The challenge, I think, is how the state might be organised to nurture common life rather than annihilate it. That needs a democratic central power which strongly leads, but which recognises that its role is to coordinate and balance between institutions that are closer to people's lives than it is. But ways need to be found to root public institutions within the balance of interests that exist in local society. Maurice Glasman proposes the creation of public bodies owned and controlled by a partnership between the state, workers and local citizens, and the growing number of Cooperative schools have put a similar model into practice. Such a model rejects a simplistic opposition between local and centralised control, and formalises the actual partnership between funders, workers and users which public service delivery in practice relies on. Again, Blue Labour proposes reforms which reflect how we actually are. 

What matters is practical relationship-building within public institutions and the real not merely formal incorporation of citizens into decision-making at every scale. What White describes as "a democracy of confident popular self assertion" can only be built by developing strong relationships and common life in the institutions of a particular place - something our short-term political and governmental culture makes almost entirely impossible. As well as constitutional change, local democracy requires stability and the art of good local leadership over the very long term. Instead of political science or management studies, the knowledge which the art of politics relies on is necessarily historical. 

History

If the importance of relationships is the first Blue Labour insight, the second is the essentially historical character of human existence.
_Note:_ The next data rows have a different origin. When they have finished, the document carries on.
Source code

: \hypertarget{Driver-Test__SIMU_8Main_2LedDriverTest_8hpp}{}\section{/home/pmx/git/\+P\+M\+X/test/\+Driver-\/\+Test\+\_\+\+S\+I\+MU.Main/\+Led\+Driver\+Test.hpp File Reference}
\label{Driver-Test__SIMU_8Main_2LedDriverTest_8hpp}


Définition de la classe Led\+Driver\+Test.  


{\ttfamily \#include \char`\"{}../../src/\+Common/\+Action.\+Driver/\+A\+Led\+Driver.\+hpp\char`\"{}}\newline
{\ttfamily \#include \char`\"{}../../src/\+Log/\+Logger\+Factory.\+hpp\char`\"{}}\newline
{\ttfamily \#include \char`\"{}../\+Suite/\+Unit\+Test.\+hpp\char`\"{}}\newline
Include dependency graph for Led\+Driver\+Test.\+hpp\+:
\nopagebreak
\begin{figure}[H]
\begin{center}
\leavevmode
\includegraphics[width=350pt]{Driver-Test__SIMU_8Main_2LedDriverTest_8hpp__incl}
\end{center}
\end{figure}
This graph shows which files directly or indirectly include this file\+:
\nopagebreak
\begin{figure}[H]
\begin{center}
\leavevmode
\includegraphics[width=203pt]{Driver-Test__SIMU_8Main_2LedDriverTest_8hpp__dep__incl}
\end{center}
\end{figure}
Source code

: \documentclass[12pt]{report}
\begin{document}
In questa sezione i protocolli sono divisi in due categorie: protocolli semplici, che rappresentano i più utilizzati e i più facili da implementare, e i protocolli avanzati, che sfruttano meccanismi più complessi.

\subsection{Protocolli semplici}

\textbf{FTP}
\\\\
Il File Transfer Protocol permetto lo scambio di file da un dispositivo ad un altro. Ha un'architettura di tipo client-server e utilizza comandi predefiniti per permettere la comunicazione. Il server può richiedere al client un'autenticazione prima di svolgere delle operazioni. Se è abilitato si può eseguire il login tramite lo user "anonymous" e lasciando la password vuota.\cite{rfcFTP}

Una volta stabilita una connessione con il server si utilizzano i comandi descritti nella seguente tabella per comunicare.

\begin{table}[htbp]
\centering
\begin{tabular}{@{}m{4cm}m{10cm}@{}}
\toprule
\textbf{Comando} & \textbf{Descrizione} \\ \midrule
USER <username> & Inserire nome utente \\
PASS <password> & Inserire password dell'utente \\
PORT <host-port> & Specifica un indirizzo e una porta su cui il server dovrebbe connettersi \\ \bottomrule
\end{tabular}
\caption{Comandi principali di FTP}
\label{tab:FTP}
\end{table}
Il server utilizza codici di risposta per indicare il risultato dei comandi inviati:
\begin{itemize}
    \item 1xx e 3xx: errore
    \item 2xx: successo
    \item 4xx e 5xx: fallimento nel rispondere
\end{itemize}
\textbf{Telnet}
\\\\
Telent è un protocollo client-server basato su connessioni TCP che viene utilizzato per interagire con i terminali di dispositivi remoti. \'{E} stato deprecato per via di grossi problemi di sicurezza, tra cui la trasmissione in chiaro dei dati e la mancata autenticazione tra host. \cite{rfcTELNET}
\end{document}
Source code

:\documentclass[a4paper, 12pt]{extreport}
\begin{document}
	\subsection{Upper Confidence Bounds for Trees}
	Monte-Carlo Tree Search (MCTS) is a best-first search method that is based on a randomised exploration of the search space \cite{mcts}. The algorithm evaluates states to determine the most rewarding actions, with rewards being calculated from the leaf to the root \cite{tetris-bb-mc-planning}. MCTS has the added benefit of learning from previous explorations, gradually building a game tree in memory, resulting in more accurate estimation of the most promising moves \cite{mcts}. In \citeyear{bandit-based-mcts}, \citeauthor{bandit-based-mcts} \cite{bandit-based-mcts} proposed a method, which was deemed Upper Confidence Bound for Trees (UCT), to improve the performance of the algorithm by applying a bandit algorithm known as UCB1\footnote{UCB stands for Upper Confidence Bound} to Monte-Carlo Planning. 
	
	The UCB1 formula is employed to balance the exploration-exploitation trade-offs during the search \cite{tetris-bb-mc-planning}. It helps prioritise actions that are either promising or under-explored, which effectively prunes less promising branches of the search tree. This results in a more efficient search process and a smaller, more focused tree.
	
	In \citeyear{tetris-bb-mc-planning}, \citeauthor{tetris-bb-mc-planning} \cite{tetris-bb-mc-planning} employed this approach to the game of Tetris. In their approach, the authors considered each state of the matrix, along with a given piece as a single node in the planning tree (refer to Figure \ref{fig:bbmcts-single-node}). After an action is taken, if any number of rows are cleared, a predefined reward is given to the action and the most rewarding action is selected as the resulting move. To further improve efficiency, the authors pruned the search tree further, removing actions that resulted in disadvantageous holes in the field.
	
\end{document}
People act together in institutions of one sort or another, and institutions are built in part from the stories people tell about their common action in the past. Its emphasis on the practical way people relate and organise to act together in real institutions means Blue Labour emphasises the fundamentally historical character of our politics.

The crisis in our political institutions is in part a crisis of those institutions' ability to tell coherent stories about where they have come from which allow them to define what they are and act now. The fetish for everything new that dominated our politics until recently severed the practical memory of past deeds which sustain peoples' sense of their ability to act together: we only think we have power if we know we've acted effectively in the past. 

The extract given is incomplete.